When the news of the 30 minute suspension of the most recent Heisman winner echoed around the world of college football you could hear the ghosts of the NCAA’s past transgressions moan in the wind. The memories of some of the most recent decisions made by the NCAA had no other choice then to cement it’s place at the forefront of the Johnny Manziel conversation. A conversation that it seems that we have been waiting to have for quite some time but as history has taught us “timing is everything.”
[ENTER] Jay Bilas. Literally with this Tweet Mr. Bilas started an eruption that shook up the the Twitter verse and rumbled all the way to the NCAA offices in Indianapolis Indiana where they webmasters were extremely quick to take down the page where you could actually buy Johnny Manziels jersey while also operating on the stance that “student athletes” have no value.Whether you are a fan or not it has been almost impossible to shield yourself from the events over the past years and this is an issue that was around long before Twitter & Jay Bilas.
In a piece for CNN I wrote on how Twitter and the world of athletics have been intertwined and how the power of social media will bring a changing tide to issues that our athletes or television personalities have strong convictions for. I don’t believe Jay Bilas did this to become a leader in a change for the rules of the NCAA but his credibility as an NCCA Athlete, Sports Broadcaster and Attorney resounded among his twitter following and in my opinion cemented down the most valuable building block of change..conversation.
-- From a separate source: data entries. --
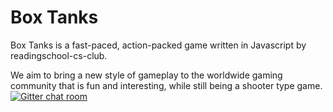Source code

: Box Tanks
=========

Box Tanks is a fast-paced, action-packed game written in Javascript by readingschool-cs-club.

We aim to bring a new style of gameplay to the worldwide gaming community that is fun and interesting, while still being a shooter type game.
[![Gitter chat room](https://badges.gitter.im/Join%20Chat.svg)](https://gitter.im/readingschool-cs-club/box-tanks?utm_source=badge&utm_medium=badge&utm_campaign=pr-badge&utm_content=badge)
I am admittedly a history nerd and a huge fan in what may have been the best expose of the history of the NCAA written in 2011 by Taylor Branch “The Shame of College Sports” so the conversation is not new but renewed is just as good, history always comes full circle.
The last three years have become a perfect storm for the involvement and the need for conversation and change within the NCAA and the NCAA governing body. I will not delve into the complete history lecture so I will just highlight 2010-2013 just to get the ball rolling. On the heels of the University of Miami & Nevin Shapiro , Reggie Bush, Ohio State, Auburn, Rick Pitino, the tragedy at Penn State, Dez Bryant and of course the highly publicized Johnny Manziel autograph scandal. Pick one, anyone at is core should have been enough to to propel the decision makers to have a step back moment and say ..”something has to change” .
NCAA Bylaw 188.8.131.52 prohibits student-athletes from accepting money for promotion or sale of a product or service, and the act of doing so can affect an athlete’s amateur status and eligibility to compete in NCAA athletics. This is an archaic rule for an archaic time. In my time at the University of Wisconsin I remember walking down State Street with my roommates arguing about food and viewing three of our jerseys illuminating the Bookstore window for sale.
The good soldiers that we were shook our heads and kept walking and only wondered what it would be like to to have just a percent of what we brought in. Not anymore. Currently there are six active football players that have joined a lawsuit against the NCAA pertaining to the use of college athletes’ names and likeness. Another storm brewing perhaps? Maybe.. When I think of Jonathan Benjamin a walk on basketball player from Richmond who was suspended for starting his own business while in college, yes his OWN business was ruled ineligible due the the rule NCAA bylaw 12.4.4, which governs college athlete self-employment: (Article by Patrick Hruby )
A student-athlete may establish his or her own business, provided the student-athlete’s name, photograph, appearance or athletics reputation are not used to promote the business.
However I am also encouraged Steven Rhodes, a former Marine who served for five years and this year hoped to play college football finally broke through the NCAA red tape after the media storm and was granted the opportunity to play football this season was granted. The conversation can be had, we just have to make them have it!
Hypocrisy lies at the core of the values and rules that the NCAA has let lie complacent and unchanged. The slippery slope will always be slippery but to leave the issue unresolved is an injustice to the student athletes the fans and sports world in general. Pressure still busts pipes but social media pressure destroys them! Keep tweeting my friends you just may become an agent of change.